QuickTalk 模型应返回 connected: true,原因是 local_runtime

创建会话并发送一句短文本:

终端
curl -s -X POST http://127.0.0.1:8210/sessions \
  -H 'Content-Type: application/json' \
  -d '{"avatar_id":"singer","model":"quicktalk","tts_provider":"edge"}' \
  | tee /tmp/opentalking-session.json | python -m json.tool

sid=$(python - <<'PY'
import json
print(json.load(open("/tmp/opentalking-session.json"))["session_id"])
PY
)

curl -s -X POST "http://127.0.0.1:8210/sessions/$sid/start" \
  -H 'Content-Type: application/json' \
  -d '{}' | python -m json.tool

curl -s -X POST "http://127.0.0.1:8210/sessions/$sid/speak" \
  -H 'Content-Type: application/json' \
  -d '{"text":"请用一句话确认 QuickTalk 已在 Mac 本地运行。","tts_provider":"edge"}' \
  | python -m json.tool

当 session 状态从 speaking 回到 ready,且 WebUI 中能看到所选 avatar 生成音频和视频帧,就表示本地实时数字人链路已经跑通。

性能说明

Apple Silicon 可以跑通本地链路,但不是推荐的实时生产目标。如果长文本卡顿,优先尝试:

.env
OPENTALKING_QUICKTALK_SLICE_LEN=12
OPENTALKING_QUICKTALK_FPS=14
OPENTALKING_QUICKTALK_MAX_LONG_EDGE=720

这会用动作帧率或画面尺寸换取更顺滑的播放。

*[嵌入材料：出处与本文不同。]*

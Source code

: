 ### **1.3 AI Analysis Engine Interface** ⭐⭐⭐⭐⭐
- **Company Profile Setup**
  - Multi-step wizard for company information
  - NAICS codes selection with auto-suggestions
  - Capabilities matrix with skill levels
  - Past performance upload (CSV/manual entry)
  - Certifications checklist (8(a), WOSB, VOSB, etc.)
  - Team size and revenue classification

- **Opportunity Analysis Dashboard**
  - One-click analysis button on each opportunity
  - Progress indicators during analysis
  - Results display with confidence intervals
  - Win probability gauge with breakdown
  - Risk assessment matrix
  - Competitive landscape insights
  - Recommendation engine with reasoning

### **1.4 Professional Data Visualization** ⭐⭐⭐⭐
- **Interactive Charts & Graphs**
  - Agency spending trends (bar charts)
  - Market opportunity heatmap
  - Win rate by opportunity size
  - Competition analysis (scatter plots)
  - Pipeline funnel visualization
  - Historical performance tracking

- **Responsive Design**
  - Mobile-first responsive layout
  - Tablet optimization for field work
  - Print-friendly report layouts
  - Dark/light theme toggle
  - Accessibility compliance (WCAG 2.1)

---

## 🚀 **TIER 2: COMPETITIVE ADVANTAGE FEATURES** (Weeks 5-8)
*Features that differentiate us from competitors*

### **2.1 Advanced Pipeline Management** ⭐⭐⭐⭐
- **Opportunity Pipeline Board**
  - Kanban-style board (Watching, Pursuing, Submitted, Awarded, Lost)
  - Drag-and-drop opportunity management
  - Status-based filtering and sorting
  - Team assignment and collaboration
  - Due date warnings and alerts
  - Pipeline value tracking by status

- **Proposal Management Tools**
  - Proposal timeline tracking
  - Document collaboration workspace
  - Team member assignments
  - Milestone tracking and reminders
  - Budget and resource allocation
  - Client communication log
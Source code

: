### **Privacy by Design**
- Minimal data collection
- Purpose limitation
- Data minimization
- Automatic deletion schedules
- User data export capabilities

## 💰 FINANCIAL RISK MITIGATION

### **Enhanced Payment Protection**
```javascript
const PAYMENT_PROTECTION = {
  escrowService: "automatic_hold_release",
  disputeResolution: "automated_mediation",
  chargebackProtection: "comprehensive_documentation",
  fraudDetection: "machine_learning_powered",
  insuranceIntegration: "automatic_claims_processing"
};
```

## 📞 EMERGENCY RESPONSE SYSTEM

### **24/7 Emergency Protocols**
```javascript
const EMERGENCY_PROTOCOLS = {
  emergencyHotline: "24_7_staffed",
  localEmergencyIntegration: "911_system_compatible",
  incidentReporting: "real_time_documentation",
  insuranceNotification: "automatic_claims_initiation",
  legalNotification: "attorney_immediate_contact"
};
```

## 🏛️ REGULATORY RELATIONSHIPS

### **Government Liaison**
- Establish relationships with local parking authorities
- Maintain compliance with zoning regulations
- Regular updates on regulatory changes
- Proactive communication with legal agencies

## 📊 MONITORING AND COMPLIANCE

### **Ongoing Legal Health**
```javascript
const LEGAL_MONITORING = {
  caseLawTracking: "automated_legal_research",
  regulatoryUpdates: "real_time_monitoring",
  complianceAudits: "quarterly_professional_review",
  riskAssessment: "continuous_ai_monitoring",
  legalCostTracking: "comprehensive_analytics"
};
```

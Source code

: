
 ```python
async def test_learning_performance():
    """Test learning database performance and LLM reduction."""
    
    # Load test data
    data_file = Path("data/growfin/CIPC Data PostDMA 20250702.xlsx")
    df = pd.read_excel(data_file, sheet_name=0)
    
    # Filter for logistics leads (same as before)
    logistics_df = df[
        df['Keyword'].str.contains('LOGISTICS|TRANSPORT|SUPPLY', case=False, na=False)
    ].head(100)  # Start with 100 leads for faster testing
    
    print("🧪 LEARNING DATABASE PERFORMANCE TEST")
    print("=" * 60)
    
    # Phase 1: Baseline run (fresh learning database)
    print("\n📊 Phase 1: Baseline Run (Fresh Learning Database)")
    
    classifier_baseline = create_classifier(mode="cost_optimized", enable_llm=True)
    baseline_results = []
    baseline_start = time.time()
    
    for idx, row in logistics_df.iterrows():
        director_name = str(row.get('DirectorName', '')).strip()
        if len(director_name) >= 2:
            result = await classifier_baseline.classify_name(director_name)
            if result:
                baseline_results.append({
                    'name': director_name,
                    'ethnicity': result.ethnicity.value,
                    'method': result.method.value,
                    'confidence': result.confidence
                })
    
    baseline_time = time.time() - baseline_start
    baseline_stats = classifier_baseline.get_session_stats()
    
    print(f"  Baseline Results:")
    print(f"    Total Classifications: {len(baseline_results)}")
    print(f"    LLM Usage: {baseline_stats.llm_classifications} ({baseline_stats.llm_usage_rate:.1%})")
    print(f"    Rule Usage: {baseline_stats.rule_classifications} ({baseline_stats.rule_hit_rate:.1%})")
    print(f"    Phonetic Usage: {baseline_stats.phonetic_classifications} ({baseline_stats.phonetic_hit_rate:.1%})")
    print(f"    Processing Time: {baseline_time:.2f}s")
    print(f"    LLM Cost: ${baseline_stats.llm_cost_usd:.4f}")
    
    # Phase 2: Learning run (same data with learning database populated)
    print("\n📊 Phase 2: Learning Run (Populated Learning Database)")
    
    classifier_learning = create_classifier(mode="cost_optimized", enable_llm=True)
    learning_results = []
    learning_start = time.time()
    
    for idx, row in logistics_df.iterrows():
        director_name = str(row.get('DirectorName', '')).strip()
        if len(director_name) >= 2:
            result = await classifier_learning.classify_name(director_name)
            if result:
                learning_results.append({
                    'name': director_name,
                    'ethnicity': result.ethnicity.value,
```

需要稳定 25fps 实时输出时,请使用 Linux CUDA 或 OmniRT。

常见问题

现象 处理
onnxruntime-gpu 安装失败 Apple Silicon 使用 quicktalk-cpu,不要安装 quicktalk-cuda
ffmpeg 找不到 .env 中保持 OPENTALKING_FFMPEG_BIN=,或运行 brew install ffmpeg
MPS 出现 SVD CPU fallback 警告 属于 PyTorch MPS 的算子覆盖限制,可能影响速度,但通常不阻塞运行。
首次启动很慢 首次会加载 HuBERT、QuickTalk 和 avatar face cache;同一 avatar 后续会更快。